3.8. Wound Healing Activity of the Films

The wound contraction reflects the wound healing progress on the 7th, 14th, and 21st days, comparing the groups treated with the κ-CAR/PAAm/CI₀ and κ-CAR/PAAm/CI₂ films to an untreated control (

Table 2. Effect of κ-CAR/PAAm/CI₀ and κ-CAR/PAAm/CI₂ films on excision wound contraction.

Group (Treatment)	Wound Area (mm2) on Post-Wounding Days
	Day 7		Day 14		Day 21
	Wound Area (mm2)	% Wound Contraction *	Wound Area (mm2)	% Wound Contraction *	Wound Area (mm2)	% Wound Contraction *
Control	49 ± 2.4	51	27 ± 1.3	73	18 ± 0.1	82
Treated with κ-CAR/PAAm/CI0	47 ± 1.6	53	10 ± 2.06	90	3 ± 0.31	97
Treated with κ-CAR/PAAm/CI2	29 ± 2.7	71	2 ± 1.11	98	0	100

Notes: Wound areas are expressed as mean ± SEM (n = 4). * % wound contraction is from the initial wound area (100 mm²).

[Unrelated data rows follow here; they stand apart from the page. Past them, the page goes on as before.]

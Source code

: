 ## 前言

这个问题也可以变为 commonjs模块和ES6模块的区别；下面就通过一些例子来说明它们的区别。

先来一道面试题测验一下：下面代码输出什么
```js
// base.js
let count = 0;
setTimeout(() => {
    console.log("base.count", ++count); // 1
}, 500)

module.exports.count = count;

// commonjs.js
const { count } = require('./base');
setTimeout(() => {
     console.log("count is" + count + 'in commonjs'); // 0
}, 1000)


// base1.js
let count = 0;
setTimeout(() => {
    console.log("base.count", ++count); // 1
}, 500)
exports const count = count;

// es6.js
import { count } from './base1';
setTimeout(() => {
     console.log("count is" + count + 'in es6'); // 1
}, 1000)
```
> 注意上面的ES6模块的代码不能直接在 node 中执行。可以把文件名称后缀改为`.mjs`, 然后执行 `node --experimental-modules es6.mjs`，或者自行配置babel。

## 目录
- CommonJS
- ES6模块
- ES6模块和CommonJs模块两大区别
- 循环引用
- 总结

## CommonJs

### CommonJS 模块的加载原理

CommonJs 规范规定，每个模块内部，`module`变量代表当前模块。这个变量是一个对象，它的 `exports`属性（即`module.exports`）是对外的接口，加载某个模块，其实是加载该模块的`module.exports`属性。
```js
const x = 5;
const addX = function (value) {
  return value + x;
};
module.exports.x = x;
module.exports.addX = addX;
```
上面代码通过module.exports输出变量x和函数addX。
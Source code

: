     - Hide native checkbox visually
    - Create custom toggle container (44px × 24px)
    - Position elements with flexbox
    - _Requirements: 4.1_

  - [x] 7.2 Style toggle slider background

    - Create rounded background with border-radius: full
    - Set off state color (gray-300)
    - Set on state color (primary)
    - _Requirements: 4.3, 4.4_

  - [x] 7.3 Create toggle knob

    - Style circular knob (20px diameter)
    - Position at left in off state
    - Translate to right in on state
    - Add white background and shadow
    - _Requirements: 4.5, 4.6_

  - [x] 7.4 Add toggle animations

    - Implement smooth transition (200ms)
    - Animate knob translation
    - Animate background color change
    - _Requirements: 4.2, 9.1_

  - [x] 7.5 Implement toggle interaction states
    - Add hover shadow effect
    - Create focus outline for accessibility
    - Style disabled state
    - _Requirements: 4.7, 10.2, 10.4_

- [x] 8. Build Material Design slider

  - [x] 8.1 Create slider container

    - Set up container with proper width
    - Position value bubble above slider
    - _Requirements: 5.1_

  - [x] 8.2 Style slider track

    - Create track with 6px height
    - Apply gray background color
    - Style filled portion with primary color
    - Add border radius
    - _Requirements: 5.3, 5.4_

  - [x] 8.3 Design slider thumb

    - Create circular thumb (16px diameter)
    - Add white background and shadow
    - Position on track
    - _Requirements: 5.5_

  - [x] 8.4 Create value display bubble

, Figure 9). The results obtained reveal a significant enhancement in wound closure. After 7 days of treatment, the wound closure percentages were 71%, 53%, and 51% for the groups treated with κ-CAR/PAAm/CI₂ and κ-CAR/PAAm/CI₀ and the untreated control, respectively. By day 14, the wound closure percentages had improved to 98%, 90%, and 73% for the groups treated with κ-CAR/PAAm/CI₂ and κ-CAR/PAAm/CI₀ and the untreated control, respectively. Impressively, on day 21, the groups treated with the κ-CAR/PAAm/CI₂ and κ-CAR/PAAm/CI₀ films exhibited rapid healing, achieving nearly 100% wound closure, while the untreated control reached 82%. These results underscore the substantial reduction in the wound area facilitated by the κ-CAR/PAAm/CI₂ film. The incorporation of cetrimide improved the film potential to expedite wound healing and shorten the epithelialization period to 19 days and 22 days in the groups treated with the κ-CAR/PAAm/CI₂ and κ-CAR/PAAm/CI₀ films, respectively, while in the control group, it was 26 days. The presence of κ-CAR in the film, with its sulfur groups, may contribute to this effect by promoting keratosis and histological changes and offering immunomodulatory properties [47].

4. Conclusions

In this study, a κ-carrageenan/polyacrylamide/cetrimide (κ-CAR/PAAm/CI) film was prepared successfully for the first time without using an initiator or crosslinkers with the manual casting method. The properties of the κ-CAR/PAAm/CI films were studied in order to determine their applicability for use as wound healing materials. An improvement in the thermal stability of the κ-CAR/PAAm/CI₂ (CI: 1.5%) film was achieved, compared to κ-CAR/PAAm/CI₁ (CI: 0.5%). It was found that the κ-CAR/PAAm/CI₀ film is hydrophobic, where the contact angle is 117.95°. The contact angle increased to 126.60° and 139.30° for κ-CAR/PAAm/CI₁ and κ-CAR/PAAm/CI₂, respectively, through the effect of CI. The tensile strength and elongation percent values are considered adequate for materials used in wound care. The κ-CAR/PAAm/CI₂ film showed antibacterial activity against S. aureus, P. aeruginosa, and E. coli. The hemolysis inhibition percent at a concentration of 1000 µg/mL was found to be 97.9, 70.7, and 65.4% for the κ-CAR/PAAm/CI₂, κ-CAR/PAAm/CI₁, and κ-CAR/PAAm/CI₀ films, respectively. The in vivo wound healing study indicated that the incorporation of cetrimide into a κ-CAR/PAAm film has a beneficial impact on the wound healing process and may offer a promising approach for the development of effective wound dressings. The κ-CAR/PAAm/CI₂ film showed higher healing activity with a wound contraction percentage of 98% after 14 days of wound treatment.